> _What needs to be done_:
Please write out all of the entries without altering anything.
The data section start
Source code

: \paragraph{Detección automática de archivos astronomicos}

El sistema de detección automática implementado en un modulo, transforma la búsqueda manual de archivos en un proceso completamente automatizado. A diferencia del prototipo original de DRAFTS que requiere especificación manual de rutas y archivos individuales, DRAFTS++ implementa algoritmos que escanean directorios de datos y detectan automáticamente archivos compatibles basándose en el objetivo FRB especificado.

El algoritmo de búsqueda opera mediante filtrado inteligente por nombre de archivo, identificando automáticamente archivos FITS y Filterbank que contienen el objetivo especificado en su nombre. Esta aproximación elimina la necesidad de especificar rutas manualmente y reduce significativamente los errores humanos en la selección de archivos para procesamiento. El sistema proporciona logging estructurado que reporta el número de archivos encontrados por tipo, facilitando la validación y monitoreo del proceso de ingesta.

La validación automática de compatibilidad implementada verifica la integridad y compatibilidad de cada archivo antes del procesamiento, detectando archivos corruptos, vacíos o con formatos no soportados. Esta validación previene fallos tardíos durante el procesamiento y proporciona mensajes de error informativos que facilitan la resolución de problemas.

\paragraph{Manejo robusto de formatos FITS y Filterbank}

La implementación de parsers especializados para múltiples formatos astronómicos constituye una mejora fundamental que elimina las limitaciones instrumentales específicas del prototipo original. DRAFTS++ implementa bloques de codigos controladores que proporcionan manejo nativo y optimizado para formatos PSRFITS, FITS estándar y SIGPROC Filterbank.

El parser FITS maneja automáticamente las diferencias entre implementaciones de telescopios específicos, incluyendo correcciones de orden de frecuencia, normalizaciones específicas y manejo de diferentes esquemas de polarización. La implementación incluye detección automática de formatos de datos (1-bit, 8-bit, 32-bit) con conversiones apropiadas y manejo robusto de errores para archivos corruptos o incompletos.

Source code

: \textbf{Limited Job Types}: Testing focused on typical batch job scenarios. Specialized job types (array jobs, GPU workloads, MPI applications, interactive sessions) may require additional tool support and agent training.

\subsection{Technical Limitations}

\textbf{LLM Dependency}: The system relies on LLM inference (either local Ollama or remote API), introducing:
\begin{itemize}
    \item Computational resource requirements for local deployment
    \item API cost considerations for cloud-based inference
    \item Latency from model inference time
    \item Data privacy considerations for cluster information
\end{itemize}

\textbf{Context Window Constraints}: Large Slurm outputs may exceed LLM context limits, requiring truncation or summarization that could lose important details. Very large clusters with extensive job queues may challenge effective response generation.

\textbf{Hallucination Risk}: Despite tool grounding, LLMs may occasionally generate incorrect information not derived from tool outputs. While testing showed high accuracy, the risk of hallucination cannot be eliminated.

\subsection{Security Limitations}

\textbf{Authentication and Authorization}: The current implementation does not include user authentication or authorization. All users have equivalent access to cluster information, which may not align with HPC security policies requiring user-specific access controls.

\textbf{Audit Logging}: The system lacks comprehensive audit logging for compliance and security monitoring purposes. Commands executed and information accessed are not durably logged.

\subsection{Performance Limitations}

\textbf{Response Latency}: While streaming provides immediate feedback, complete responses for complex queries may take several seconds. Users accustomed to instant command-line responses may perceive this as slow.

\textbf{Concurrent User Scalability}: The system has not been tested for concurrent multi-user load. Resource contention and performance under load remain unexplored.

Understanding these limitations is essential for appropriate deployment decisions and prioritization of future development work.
The data section end
> _Task result_:
Source code

: \paragraph{Detección automática de archivos astronomicos}

El sistema de detección automática implementado en un modulo, transforma la búsqueda manual de archivos en un proceso completamente automatizado. A diferencia del prototipo original de DRAFTS que requiere especificación manual de rutas y archivos individuales, DRAFTS++ implementa algoritmos que escanean directorios de datos y detectan automáticamente archivos compatibles basándose en el objetivo FRB especificado.

El algoritmo de búsqueda opera mediante filtrado inteligente por nombre de archivo, identificando automáticamente archivos FITS y Filterbank que contienen el objetivo especificado en su nombre. Esta aproximación elimina la necesidad de especificar rutas manualmente y reduce significativamente los errores humanos en la selección de archivos para procesamiento. El sistema proporciona logging estructurado que reporta el número de archivos encontrados por tipo, facilitando la validación y monitoreo del proceso de ingesta.

La validación automática de compatibilidad implementada verifica la integridad y compatibilidad de cada archivo antes del procesamiento, detectando archivos corruptos, vacíos o con formatos no soportados. Esta validación previene fallos tardíos durante el procesamiento y proporciona mensajes de error informativos que facilitan la resolución de problemas.

\paragraph{Manejo robusto de formatos FITS y Filterbank}

La implementación de parsers especializados para múltiples formatos astronómicos constituye una mejora fundamental que elimina las limitaciones instrumentales específicas del prototipo original. DRAFTS++ implementa bloques de codigos controladores que proporcionan manejo nativo y optimizado para formatos PSRFITS, FITS estándar y SIGPROC Filterbank.

El parser FITS maneja automáticamente las diferencias entre implementaciones de telescopios específicos, incluyendo correcciones de orden de frecuencia, normalizaciones específicas y manejo de diferentes esquemas de polarización. La implementación incluye detección automática de formatos de datos (1-bit, 8-bit, 32-bit) con conversiones apropiadas y manejo robusto de errores para archivos corruptos o incompletos.

Source code

: \textbf{Limited Job Types}: Testing focused on typical batch job scenarios. Specialized job types (array jobs, GPU workloads, MPI applications, interactive sessions) may require additional tool support and agent training.

\subsection{Technical Limitations}

\textbf{LLM Dependency}: The system relies on LLM inference (either local Ollama or remote API), introducing:
\begin{itemize}
    \item Computational resource requirements for local deployment
    \item API cost considerations for cloud-based inference
    \item Latency from model inference time
    \item Data privacy considerations for cluster information
\end{itemize}

\textbf{Context Window Constraints}: Large Slurm outputs may exceed LLM context limits, requiring truncation or summarization that could lose important details. Very large clusters with extensive job queues may challenge effective response generation.

\textbf{Hallucination Risk}: Despite tool grounding, LLMs may occasionally generate incorrect information not derived from tool outputs. While testing showed high accuracy, the risk of hallucination cannot be eliminated.

\subsection{Security Limitations}

\textbf{Authentication and Authorization}: The current implementation does not include user authentication or authorization. All users have equivalent access to cluster information, which may not align with HPC security policies requiring user-specific access controls.

\textbf{Audit Logging}: The system lacks comprehensive audit logging for compliance and security monitoring purposes. Commands executed and information accessed are not durably logged.

\subsection{Performance Limitations}

\textbf{Response Latency}: While streaming provides immediate feedback, complete responses for complex queries may take several seconds. Users accustomed to instant command-line responses may perceive this as slow.

\textbf{Concurrent User Scalability}: The system has not been tested for concurrent multi-user load. Resource contention and performance under load remain unexplored.

Understanding these limitations is essential for appropriate deployment decisions and prioritization of future development work.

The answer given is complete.